Downstream mergers and producer's capacity choice: why bake a larger pie when getting a smaller slice?


  • I am particularly thankful to Dezsö Szalay, Thomas von Ungern-Sternberg, and Lucy White. I would also like to thank Jose Anson, Roman Inderst, John Moore, Christopher Snyder, Raymond Deneckere (the editor), an anonymous referee, and participants at the Conference in Tribute to Jean-Jacques Laffont 2005 in Toulouse, EEA 2005 in Amsterdam, SGVS 2006 in Lugano, IIOC 2006 in Boston, ICGT 2006 at Stony Brook, University of Bern, University of Lausanne, and Columbia University seminars. Financial support from the FCT (Portuguese National Science Foundation) and Swiss National Science Foundation is gratefully acknowledged.

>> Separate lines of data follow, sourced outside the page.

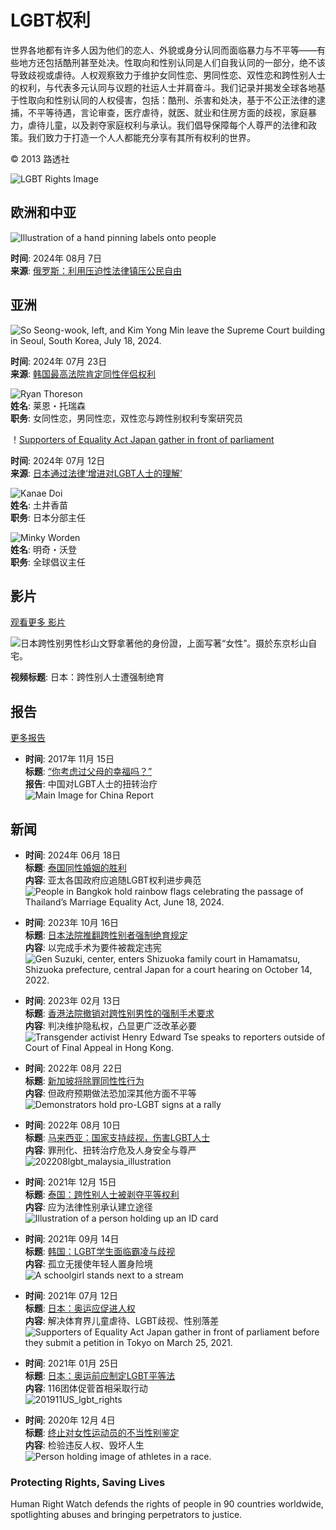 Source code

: # LGBT权利

世界各地都有许多人因为他们的恋人、外貌或身分认同而面临暴力与不平等——有些地方还包括酷刑甚至处决。性取向和性别认同是人们自我认同的一部分，绝不该导致歧视或虐待。人权观察致力于维护女同性恋、男同性恋、双性恋和跨性别人士的权利，与代表多元认同与议题的社运人士并肩奋斗。我们记录并揭发全球各地基于性取向和性别认同的人权侵害，包括：酷刑、杀害和处决，基于不公正法律的逮捕，不平等待遇，言论审查，医疗虐待，就医、就业和住房方面的歧视，家庭暴力，虐待儿童，以及剥夺家庭权利与承认。我们倡导保障每个人尊严的法律和政策。我们致力于打造一个人人都能充分享有其所有权利的世界。

© 2013 路透社

![LGBT Rights Image](/sites/default/files/styles/topic/public/topic_image/lgbt.jpg?itok=SegrXiGp)

## 欧洲和中亚

![Illustration of a hand pinning labels onto people](/sites/default/files/styles/16x9_large/public/media_2024/07/202407eca_russia_foreignagent_illustration.jpg?h=c3985272&itok=D62OWqWo)

**时间**: 2024年 08月 7日  
**来源**: [俄罗斯：利用压迫性法律镇压公民自由](/zh-hans/news/2024/08/07/russia-repressive-laws-used-crush-civic-freedoms)

## 亚洲

![So Seong-wook, left, and Kim Yong Min leave the Supreme Court building in Seoul, South Korea, July 18, 2024.](/sites/default/files/styles/16x9_large/public/media_2024/07/202407lgbt_south%20korea_same_sex_partnership.jpg?h=7fae167d&itok=yH9nJBqP)

**时间**: 2024年 07月 23日  
**来源**: [韩国最高法院肯定同性伴侣权利](/zh-hans/news/2024/07/23/south-koreas-supreme-court-affirms-rights-same-sex-partners)  

![Ryan Thoreson](/sites/default/files/styles/square_bw/public/multimedia_images_2015/ryan_thoreson.jpeg?itok=Hc4jI3cb)  
**姓名**: 莱恩・托瑞森  
**职务**: 女同性恋，男同性恋，双性恋与跨性别权利专案研究员

！[Supporters of Equality Act Japan gather in front of parliament](/sites/default/files/styles/16x9_large/public/media_2023/07/202307asia_japan_lgbt_equalityact_protest.jpg?h=c6980913&itok=3HNpdQOe)

**时间**: 2024年 07月 12日  
**来源**: [日本通过法律‘增进对LGBT人士的理解’](/zh-hans/news/2023/07/12/japan-passes-law-promote-understanding-lgbt-people)  

![Kanae Doi](/sites/default/files/styles/square_bw/public/multimedia_images_2016/kanae_doi_profile_photo_black_small.jpg?itok=3MAq-KO7)  
**姓名**: 土井香苗  
**职务**: 日本分部主任  

![Minky Worden](/sites/default/files/styles/square_bw/public/media/images/photographs/Minky_Worden2_webbio.jpg?itok=3q-t_9gM)  
**姓名**: 明奇・沃登  
**职务**: 全球倡议主任  

## 影片

[观看更多 影片](/zh-hans/video-photos)

![日本跨性别男性杉山文野拿著他的身份證，上面写著“女性”。摄於东京杉山自宅。](/sites/default/files/styles/16x9_large/public/multimedia_images_2019/201903lgbt_japan_main_2.jpg?itok=LmY4_yEv)

**视频标题**: 日本：跨性别人士遭强制绝育

## 报告

[更多报告](/zh-hans/publications?topic%5B0%5D=9691)

- **时间**: 2017年 11月 15日  
  **标题**: [“你考虑过父母的幸福吗？”](/zh-hans/report/2017/11/15/311127)  
  **报告**: 中国对LGBT人士的扭转治疗  
  ![Main Image for China Report](/sites/default/files/styles/square/public/multimedia_images_2017/201711asia_china_main.jpeg?itok=scLCe6Z2)

## 新闻

- **时间**: 2024年 06月 18日  
  **标题**: [泰国同性婚姻的胜利](/zh-hans/news/2024/06/18/victory-same-sex-marriage-thailand)  
  **内容**: 亚太各国政府应追随LGBT权利进步典范  
  ![People in Bangkok hold rainbow flags celebrating the passage of Thailand’s Marriage Equality Act, June 18, 2024.](/sites/default/files/styles/square/public/media_2024/06/202406lgbt_thailand_marriage_equality_act_celebration.JPG?h=278c4d67&itok=4iCnajhI)

- **时间**: 2023年 10月 16日  
  **标题**: [日本法院推翻跨性别者强制绝育规定](/zh-hans/news/2023/10/16/japan-court-rules-against-mandatory-transgender-sterilization)  
  **内容**: 以完成手术为要件被裁定违宪  
  ![Gen Suzuki, center, enters Shizuoka family court in Hamamatsu, Shizuoka prefecture, central Japan for a court hearing on October 14, 2022.](/sites/default/files/styles/square/public/media_2023/10/202310lgbt_asia_japan_gen_suzuki_court_hearing.jpg?h=cd79c055&itok=E8q1daCj)

- **时间**: 2023年 02月 13日  
  **标题**: [香港法院撤销对跨性别男性的强制手术要求](/zh-hans/news/2023/02/13/hong-kong-court-rejects-compulsory-surgery-trans-men)  
  **内容**: 判决维护隐私权，凸显更广泛改革必要  
  ![Transgender activist Henry Edward Tse speaks to reporters outside of Court of Final Appeal in Hong Kong.](/sites/default/files/styles/square/public/media_2023/02/202302lgbt_china_hong_kong_transgender_activist_henry_edward_tse.jpg?h=8b7966f8&itok=tQWiIYDb)

- **时间**: 2022年 08月 22日  
  **标题**: [新加坡将除罪同性性行为](/zh-hans/news/2022/08/22/singapore-decriminalize-gay-sex)  
  **内容**: 但政府预期做法恐加深其他方面不平等  
  ![Demonstrators hold pro-LGBT signs at a rally](/sites/default/files/styles/square/public/media_2022/08/202208asia_lgbt_singapore_pinkdot.jpg?h=4c4adfbd&itok=gw3MzAkS)

- **时间**: 2022年 08月 10日  
  **标题**: [马来西亚：国家支持歧视，伤害LGBT人士](/zh-hans/news/2022/08/10/malaysia-state-backed-discrimination-harms-lgbt-people)  
  **内容**: 罪刑化、扭转治疗危及人身安全与尊严  
  ![202208lgbt_malaysia_illustration](/sites/default/files/styles/square/public/media_2022/08/202208lgbt_malaysia_illustration.jpg?h=f3b52584&itok=9rtbuNbM)

- **时间**: 2021年 12月 15日  
  **标题**: [泰国：跨性别人士被剥夺平等权利](/zh-hans/news/2021/12/16/thailand-transgender-people-denied-equal-rights)  
  **内容**: 应为法律性别承认建立途径  
  ![Illustration of a person holding up an ID card](/sites/default/files/styles/square/public/media_2021/12/202112asia_thailand_lgbt_id.jpg?h=a1dd1271&itok=vS84ogcg)

- **时间**: 2021年 09月 14日  
  **标题**: [韩国：LGBT学生面临霸凌与歧视](/zh-hans/news/2021/09/14/379810)  
  **内容**: 孤立无援使年轻人置身险境  
  ![A schoolgirl stands next to a stream](/sites/default/files/styles/square/public/media_2021/09/202109lgbt_southkorea_main.JPG?h=5b2fc285&itok=2AOPjyTY)

- **时间**: 2021年 07月 12日  
  **标题**: [日本：奥运应促进人权](/zh-hans/news/2021/07/12/japan-olympics-should-benefit-human-rights)  
  **内容**: 解决体育界儿童虐待、LGBT歧视、性别落差  
  ![Supporters of Equality Act Japan gather in front of parliament before they submit a petition in Tokyo on March 25, 2021.](/sites/default/files/styles/square/public/media_2021/05/202105asia_japan_equality.jpg?h=06ac0d8c&itok=qz5pFfWC)

- **时间**: 2021年 01月 25日  
  **标题**: [日本：奥运前应制定LGBT平等法](/zh-hans/zh-hans/news/2021/01/26/japan-introduce-lgbt-equality-act-olympics)  
  **内容**: 116团体促菅首相采取行动  
  ![201911US_lgbt_rights](/sites/default/files/styles/square/public/multimedia_images_2019/201911us_lgbt_rights.jpg?itok=HRCmYy9l)

- **时间**: 2020年 12月 4日  
  **标题**: [终止对女性运动员的不当性别鉴定](/zh-hans/news/2020/12/04/377029)  
  **内容**: 检验违反人权、毁坏人生  
  ![Person holding image of athletes in a race.](/sites/default/files/styles/square/public/media_2020/12/202003LGBT_Athletes_Testosterone_0.jpg?h=c673cd1c&itok=jeu9CEJR)

### Protecting Rights, Saving Lives

Human Right Watch defends the rights of people in 90 countries worldwide, spotlighting abuses and bringing perpetrators to justice. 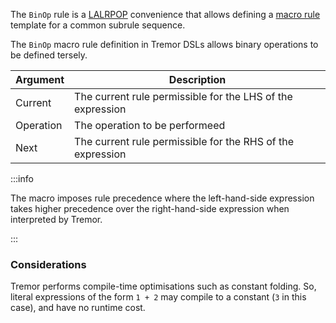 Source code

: The `BinOp` rule is a [LALRPOP](http://lalrpop.github.io/lalrpop/) convenience that allows defining a [macro rule](http://lalrpop.github.io/lalrpop/tutorial/006_macros.html) template for a common subrule sequence.

The `BinOp` macro rule definition in Tremor DSLs allows binary operations to be defined tersely.

|Argument|Description|
|---|---|
|Current|The current rule permissible for the LHS of the expression|
|Operation|The operation to be performeed|
|Next|The current rule permissible for the RHS of the expression|

:::info

The macro imposes rule precedence where the left-hand-side expression takes
higher precedence over the right-hand-side expression when interpreted
by Tremor.

:::

### Considerations

Tremor performs compile-time optimisations such as constant folding. So, literal expressions
of the form `1 + 2` may compile to a constant (`3` in this case), and have no runtime cost.


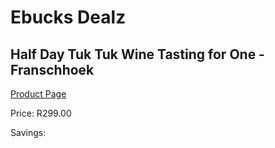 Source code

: 
# Ebucks Dealz
## Half Day Tuk Tuk Wine Tasting for One - Franschhoek
[Product Page](https://www.ebucks.com/web/shop/productSelected.do?prodId=356437825&catId=322194323)

Price: R299.00

Savings: 


	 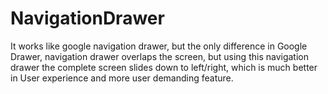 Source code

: # NavigationDrawer
It works like google navigation drawer, but the only difference in Google Drawer, navigation drawer overlaps the screen, but using this navigation drawer the complete screen slides down to left/right, which is much better in User experience and more user demanding feature.
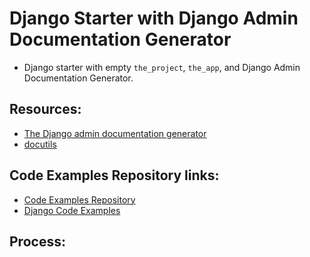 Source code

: # Django Starter with Django Admin Documentation Generator
* Django starter with empty `the_project`, `the_app`, and Django Admin Documentation Generator.

## Resources:
* [The Django admin documentation generator](https://docs.djangoproject.com/en/4.1/ref/contrib/admin/admindocs/)
* [docutils](https://pypi.org/project/docutils/)

## Code Examples Repository links:
* [Code Examples Repository](../../../README.md)
* [Django Code Examples](../../README.md)

## Process:
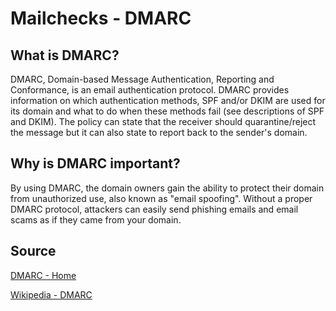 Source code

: # Mailchecks - DMARC


## What is DMARC?

DMARC, Domain-based Message Authentication, Reporting and Conformance, is an email authentication protocol.
DMARC provides information on which authentication methods, SPF and/or DKIM are used for its domain and what to do when these methods fail (see descriptions of SPF and DKIM).
The policy can state that the receiver should quarantine/reject the message but it can also state to report back to the sender's domain.


## Why is DMARC important?

By using DMARC, the domain owners gain the ability to protect their domain from unauthorized use, also known as "email spoofing".
Without a proper DMARC protocol, attackers can easily send phishing emails and email scams as if they came from your domain.


## Source

[DMARC - Home](https://dmarc.org/)

[Wikipedia - DMARC](https://en.wikipedia.org/wiki/DMARC) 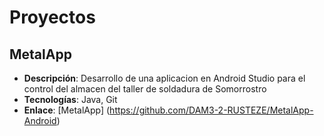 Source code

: # Proyectos

## MetalApp
- **Descripción**: Desarrollo de una aplicacion en Android Studio para el control del almacen del taller de soldadura de Somorrostro
- **Tecnologías**: Java, Git
- **Enlace**: [MetalApp] (https://github.com/DAM3-2-RUSTEZE/MetalApp-Android) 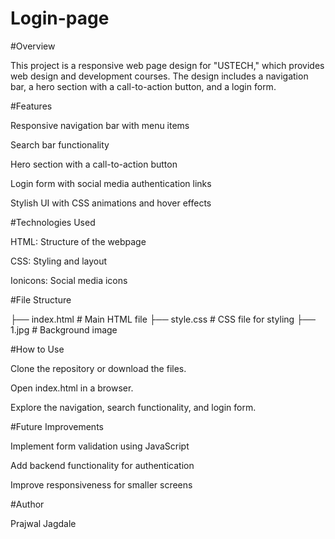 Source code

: # Login-page
#Overview

This project is a responsive web page design for "USTECH," which provides web design and development courses. The design includes a navigation bar, a hero section with a call-to-action button, and a login form.

#Features

Responsive navigation bar with menu items

Search bar functionality

Hero section with a call-to-action button

Login form with social media authentication links

Stylish UI with CSS animations and hover effects

#Technologies Used

HTML: Structure of the webpage

CSS: Styling and layout

Ionicons: Social media icons

#File Structure

├── index.html   # Main HTML file
├── style.css    # CSS file for styling
├── 1.jpg        # Background image

#How to Use

Clone the repository or download the files.

Open index.html in a browser.

Explore the navigation, search functionality, and login form.

#Future Improvements

Implement form validation using JavaScript

Add backend functionality for authentication

Improve responsiveness for smaller screens

#Author

Prajwal Jagdale
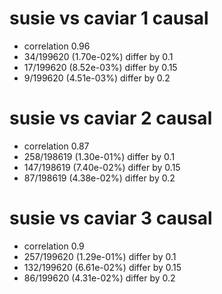 # susie vs caviar  1 causal

- correlation 0.96
- 34/199620 (1.70e-02%) differ by 0.1
- 17/199620 (8.52e-03%) differ by 0.15
- 9/199620 (4.51e-03%) differ by 0.2


# susie vs caviar  2 causal

- correlation 0.87
- 258/198619 (1.30e-01%) differ by 0.1
- 147/198619 (7.40e-02%) differ by 0.15
- 87/198619 (4.38e-02%) differ by 0.2


# susie vs caviar  3 causal

- correlation 0.9
- 257/199620 (1.29e-01%) differ by 0.1
- 132/199620 (6.61e-02%) differ by 0.15
- 86/199620 (4.31e-02%) differ by 0.2


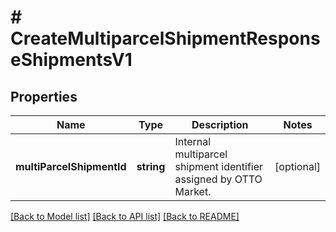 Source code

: # # CreateMultiparcelShipmentResponseShipmentsV1

## Properties

Name | Type | Description | Notes
------------ | ------------- | ------------- | -------------
**multiParcelShipmentId** | **string** | Internal multiparcel shipment identifier assigned by OTTO Market. | [optional]

[[Back to Model list]](../../README.md#models) [[Back to API list]](../../README.md#endpoints) [[Back to README]](../../README.md)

In this article, the effect of downstream horizontal mergers on the upstream producer's capacity choice was studied. Contrary to conventional wisdom, I find a nonmonotonic relationship: horizontal mergers induce a higher upstream capacity if the cost of capacity is low, and a lower upstream capacity if this cost is high. This result is explained by decomposing the total effect into two competing effects: a change in holdup and a change in bargaining erosion.